Durchatmen und weiter geht’s! Wieder erwischen die Münchnerinnen  den besseren Start: zwei schnelle Dreier und zwei verwandelte Freiwürfe sorgen für das 86:78. Für die TOWERS heißt es: Ruhe bewahren! Erneut wird die Verteidigung auf  umgestellt und erneut funktioniert es. Der Münchner Offensivdrang kommt zum erlahmen und die TOWERS punkten und treffen nun auch wieder sicher von der Linie, der Rückstand schmilzt auf 86:82 (43. Min). Die Jahnlerinnen bekommen nun wichtige Pfiffe, zeigen aber an der Linie Nerven und treffen nur zwei von vier Versuche zum 88:82 (44. Min).
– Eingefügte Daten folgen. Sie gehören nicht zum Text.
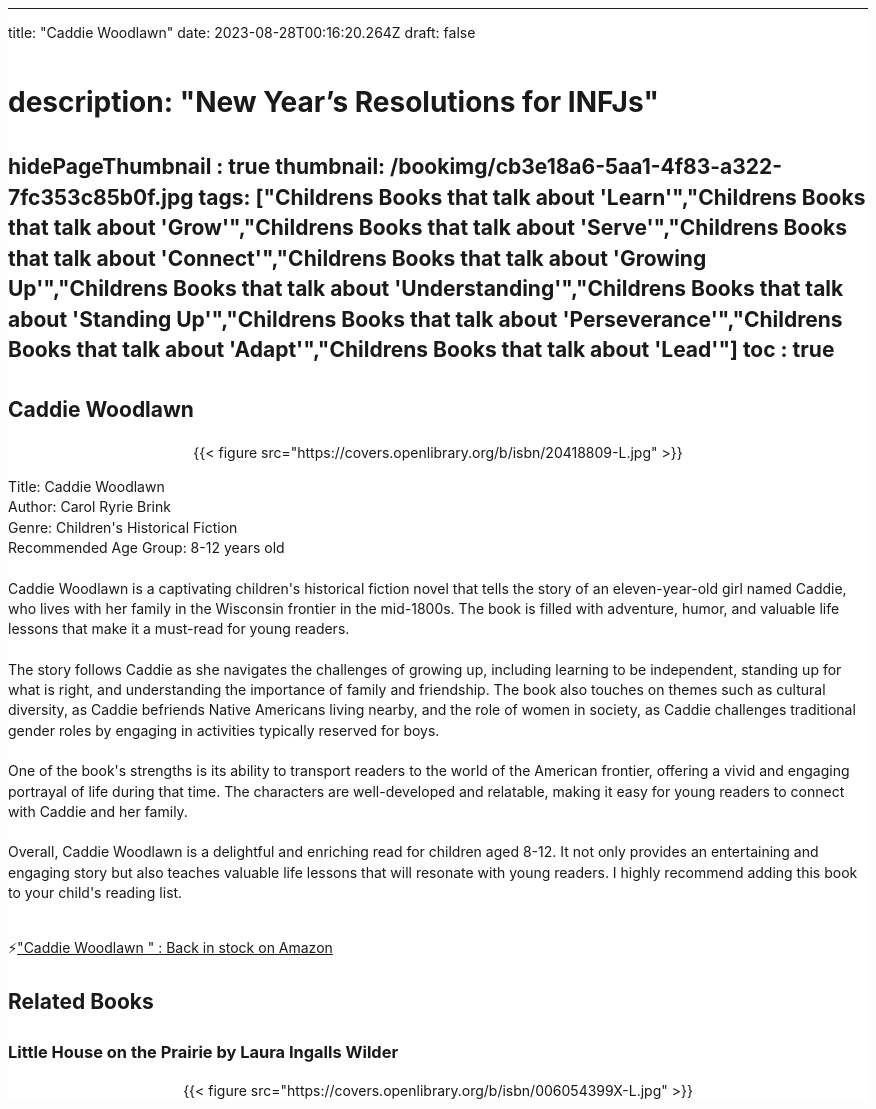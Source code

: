 
---
title: "Caddie Woodlawn"
date: 2023-08-28T00:16:20.264Z
draft: false
# description: "New Year’s Resolutions for INFJs"
hidePageThumbnail : true
thumbnail: /bookimg/cb3e18a6-5aa1-4f83-a322-7fc353c85b0f.jpg
tags: ["Childrens Books that talk about 'Learn'","Childrens Books that talk about 'Grow'","Childrens Books that talk about 'Serve'","Childrens Books that talk about 'Connect'","Childrens Books that talk about 'Growing Up'","Childrens Books that talk about 'Understanding'","Childrens Books that talk about 'Standing Up'","Childrens Books that talk about 'Perseverance'","Childrens Books that talk about 'Adapt'","Childrens Books that talk about 'Lead'"]
toc : true
---
## Caddie Woodlawn 

<center>
{{< figure src="https://covers.openlibrary.org/b/isbn/20418809-L.jpg" >}}
</center>

Title: Caddie Woodlawn</br>
Author: Carol Ryrie Brink</br>
Genre: Children's Historical Fiction</br>
Recommended Age Group: 8-12 years old</br></br>
Caddie Woodlawn is a captivating children's historical fiction novel that tells the story of an eleven-year-old girl named Caddie, who lives with her family in the Wisconsin frontier in the mid-1800s. The book is filled with adventure, humor, and valuable life lessons that make it a must-read for young readers.</br></br>
The story follows Caddie as she navigates the challenges of growing up, including learning to be independent, standing up for what is right, and understanding the importance of family and friendship. The book also touches on themes such as cultural diversity, as Caddie befriends Native Americans living nearby, and the role of women in society, as Caddie challenges traditional gender roles by engaging in activities typically reserved for boys.</br></br>
One of the book's strengths is its ability to transport readers to the world of the American frontier, offering a vivid and engaging portrayal of life during that time. The characters are well-developed and relatable, making it easy for young readers to connect with Caddie and her family.</br></br>
Overall, Caddie Woodlawn is a delightful and enriching read for children aged 8-12. It not only provides an entertaining and engaging story but also teaches valuable life lessons that will resonate with young readers. I highly recommend adding this book to your child's reading list.</br></br>

<p>⚡<a id="aflink" href="https://www.amazon.com/gp/search?ie=UTF8&tag=klayu00-20&linkCode=ur2&linkId=6639bed89a8ad8dd2705e40644eb43d3&camp=1789&creative=9325&index=books&keywords=Caddie Woodlawn " class="one" target="_blank" title='"Caddie Woodlawn " : Back in stock on Amazon'>"Caddie Woodlawn " : Back in stock on Amazon</a></p>

## Related Books
### Little House on the Prairie by Laura Ingalls Wilder
<center>
{{< figure src="https://covers.openlibrary.org/b/isbn/006054399X-L.jpg" >}}
</center>
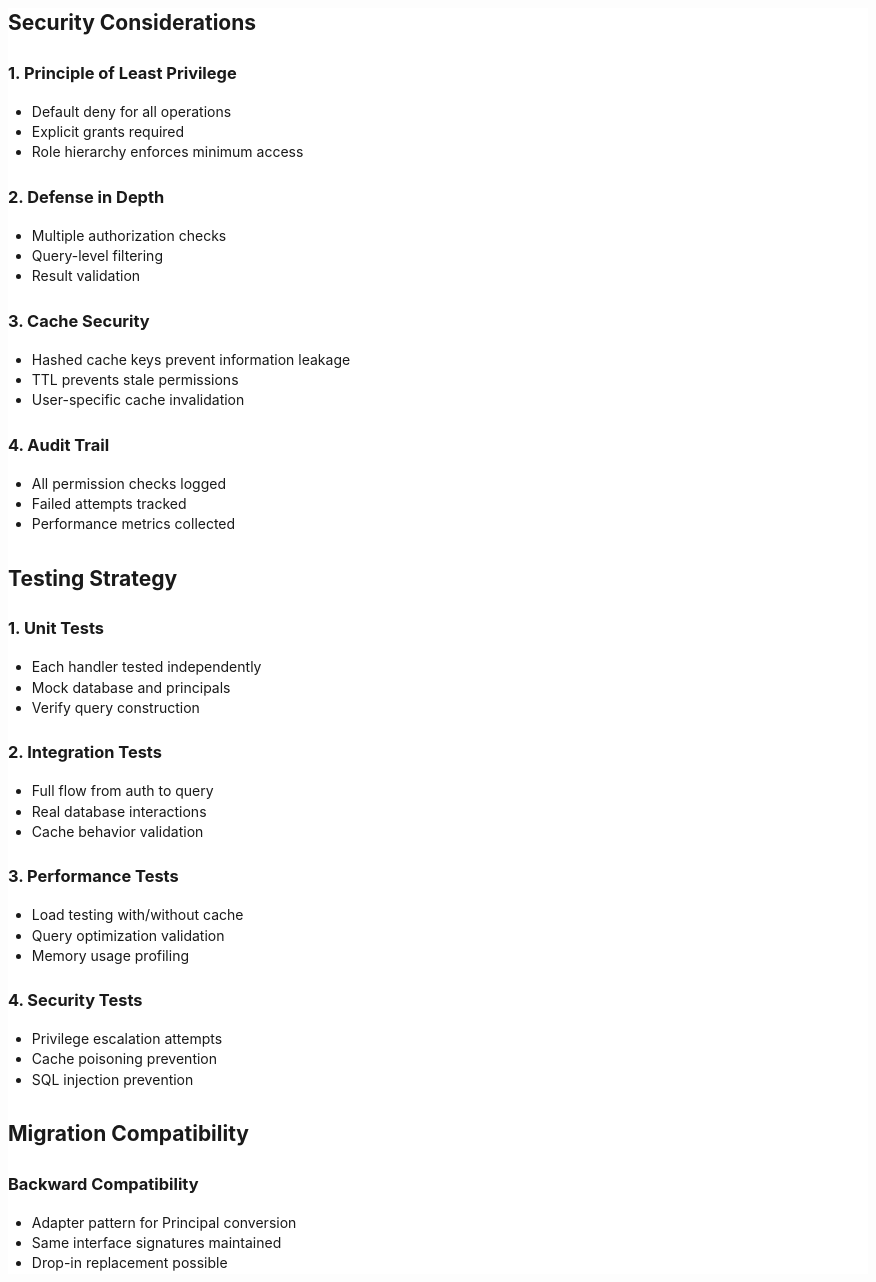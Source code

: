 ## Security Considerations

### 1. Principle of Least Privilege
- Default deny for all operations
- Explicit grants required
- Role hierarchy enforces minimum access

### 2. Defense in Depth
- Multiple authorization checks
- Query-level filtering
- Result validation

### 3. Cache Security
- Hashed cache keys prevent information leakage
- TTL prevents stale permissions
- User-specific cache invalidation

### 4. Audit Trail
- All permission checks logged
- Failed attempts tracked
- Performance metrics collected

## Testing Strategy

### 1. Unit Tests
- Each handler tested independently
- Mock database and principals
- Verify query construction

### 2. Integration Tests
- Full flow from auth to query
- Real database interactions
- Cache behavior validation

### 3. Performance Tests
- Load testing with/without cache
- Query optimization validation
- Memory usage profiling

### 4. Security Tests
- Privilege escalation attempts
- Cache poisoning prevention
- SQL injection prevention

## Migration Compatibility

### Backward Compatibility
- Adapter pattern for Principal conversion
- Same interface signatures maintained
- Drop-in replacement possible

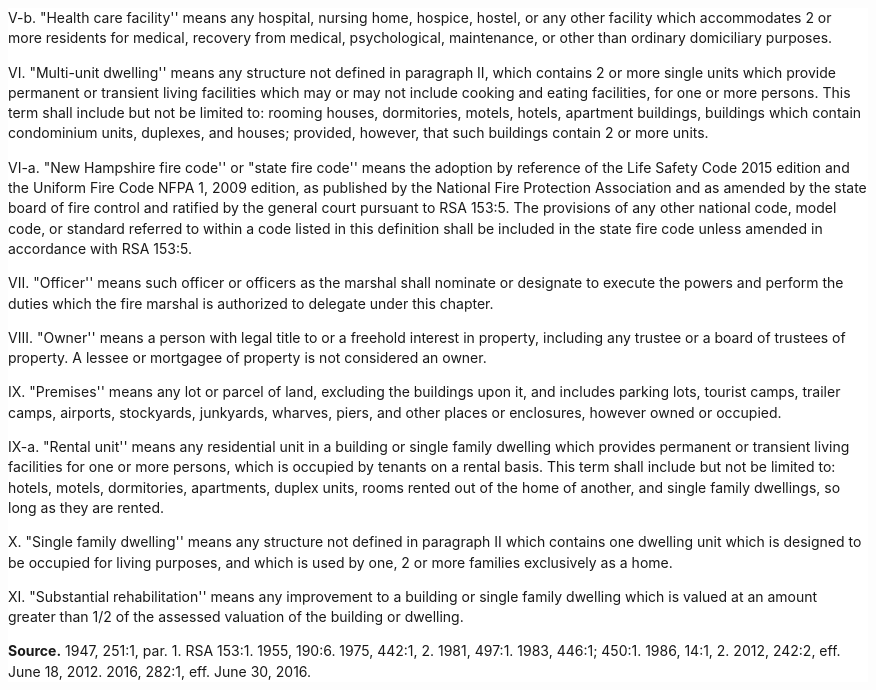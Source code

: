  V-b. "Health care facility'' means any hospital, nursing home,
hospice, hostel, or any other facility which accommodates 2 or more
residents for medical, recovery from medical, psychological,
maintenance, or other than ordinary domiciliary purposes.
                                             
 VI. "Multi-unit dwelling'' means any structure not defined in
paragraph II, which contains 2 or more single units which provide
permanent or transient living facilities which may or may not include
cooking and eating facilities, for one or more persons. This term shall
include but not be limited to: rooming houses, dormitories, motels,
hotels, apartment buildings, buildings which contain condominium units,
duplexes, and houses; provided, however, that such buildings contain 2
or more units.
                                             
 VI-a. "New Hampshire fire code'' or "state fire code'' means the
adoption by reference of the Life Safety Code 2015 edition and the
Uniform Fire Code NFPA 1, 2009 edition, as published by the National
Fire Protection Association and as amended by the state board of fire
control and ratified by the general court pursuant to RSA 153:5. The
provisions of any other national code, model code, or standard referred
to within a code listed in this definition shall be included in the
state fire code unless amended in accordance with RSA 153:5.
                                             
 VII. "Officer'' means such officer or officers as the marshal shall
nominate or designate to execute the powers and perform the duties which
the fire marshal is authorized to delegate under this chapter.
                                             
 VIII. "Owner'' means a person with legal title to or a freehold
interest in property, including any trustee or a board of trustees of
property. A lessee or mortgagee of property is not considered an owner.
                                             
 IX. "Premises'' means any lot or parcel of land, excluding the
buildings upon it, and includes parking lots, tourist camps, trailer
camps, airports, stockyards, junkyards, wharves, piers, and other places
or enclosures, however owned or occupied.
                                             
 IX-a. "Rental unit'' means any residential unit in a building or
single family dwelling which provides permanent or transient living
facilities for one or more persons, which is occupied by tenants on a
rental basis. This term shall include but not be limited to: hotels,
motels, dormitories, apartments, duplex units, rooms rented out of the
home of another, and single family dwellings, so long as they are
rented.
                                             
 X. "Single family dwelling'' means any structure not defined in
paragraph II which contains one dwelling unit which is designed to be
occupied for living purposes, and which is used by one, 2 or more
families exclusively as a home.
                                             
 XI. "Substantial rehabilitation'' means any improvement to a
building or single family dwelling which is valued at an amount greater
than 1/2 of the assessed valuation of the building or dwelling.

**Source.** 1947, 251:1, par. 1. RSA 153:1. 1955, 190:6. 1975, 442:1, 2.
1981, 497:1. 1983, 446:1; 450:1. 1986, 14:1, 2. 2012, 242:2, eff. June
18, 2012. 2016, 282:1, eff. June 30, 2016.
Verboom zieht zum Korb und trifft bei noch vier Zählern Rückstand – Turnover und  erneut TOWERS in Ballbesitz, Gelbke wird gefoult und trifft einen von zwei. Nun spielen die TOWERS spielen „Stopp the Clock“ und schicken Ohanion an die Linie, die ebenfalls nur einen trifft (89:85). Kraus wird unter dem Korb angespielt, wird dabei gefoult und verwandelt beide sicher bei nur noch 9 Sekunden auf der Uhr (89:87). Foul an Vera Huerter, diese zeigt 7 Sekunden vor der Schlussirene Nerven und verwirft beide. Den lebenswichtigen Rebound fangen die TOWERS! Noch 5 Sekunden: Schneller Ballvortrag, Pass zu Verboom unter den Korb, kurze Täuschung und Drehung zum Korb, drei Verteidigerinnen stehen um sie herum und versuchen sie am Korbwurf zu hindern, die Zeit läuft, sie wirft, Foul, der Ball ist unterwegs, das Signal ertönt und der Ball fliegt ein letztes Mal durch die Reuse! Ein letztes Mal? Kurzes Zögern, was haben die Schiedsrichter entschieden?
Beide Unparteiische beraten sich kurz und geben schließlich  den Korb (89:89), entscheiden zurecht auf Foul und so erhält Kathryn Verboom den verdienten Bonusfreiwurf.

Alle Zuschauer begeben hinter den Korb und versuchen sie lautstark zu verunsichern.  Kalt wie eine Hundeschnautze versenkt Verboom den Freiwurf bei Höllenlärm in der Halle zum Towerssieg! Alle TOWERS rennen auf das Spielfeld und feiern Kathryn Verboom, den Sieg, sich und einen versöhnlichen Abschluß! Dass ausgerechnet die im letzten Spiel der Vorsaison schwer verletzte Kanadierin nach unglaublich schnellem Comeback den letzten Punkt der TOWERS erzielte, bleibt eine der Geschichten, die eben nur der Basketball schreibt, oder eben Alfred Hitchcock, der an Drehbuch der Partie seine helle Freude gehabt hätte.

Ein großes Dankeschön sprechen die TOWERS und ihre Verantwortlichen den Münchnerinnen aus, die fair zu einem Sieg gratulierten, den am Samstag sicherlich beide Teams gleichermaßen verdient gehabt hätten. Besonders schöne Szenen spielten sich im Anschluss ab, als beide Mannschaften in der Halle die Fans mit einer gemeinsamen Tanzeinlage erfreuten. Die Einladung zur Saisonabschlussparty nahmen Harald Roth und seine Schützlinge gerne an!

Die TOWERS verabschieden sich nach einer durchwachsenen und leider von Verletzungen gezeichneten Saison und bedanken sich ganz herzlich bei all ihren Helferinnen und Helfern, ihren Sponsoren und natürlich ihren Fans!  Vielen Dank für Eure Unterstützung und bis hoffentlich zahlreich zur nächsten Saison, so das Trainerteam!

Für die TSV TOWERS Speyer-Schifferstadt spielten:
Philippa Faul (12 Punkte / 5 Rebounds), Grace Fishbein (17 / 3), Uta Gelbke (14 / 10),  Anja Jalalpoor (4 / 7), Martina Kraus (17 / 10), Regine Lüpertz (3 / ),  Kathryn Verboom (12 / 4) und Michèle Weynandt (11 / 2) (red.)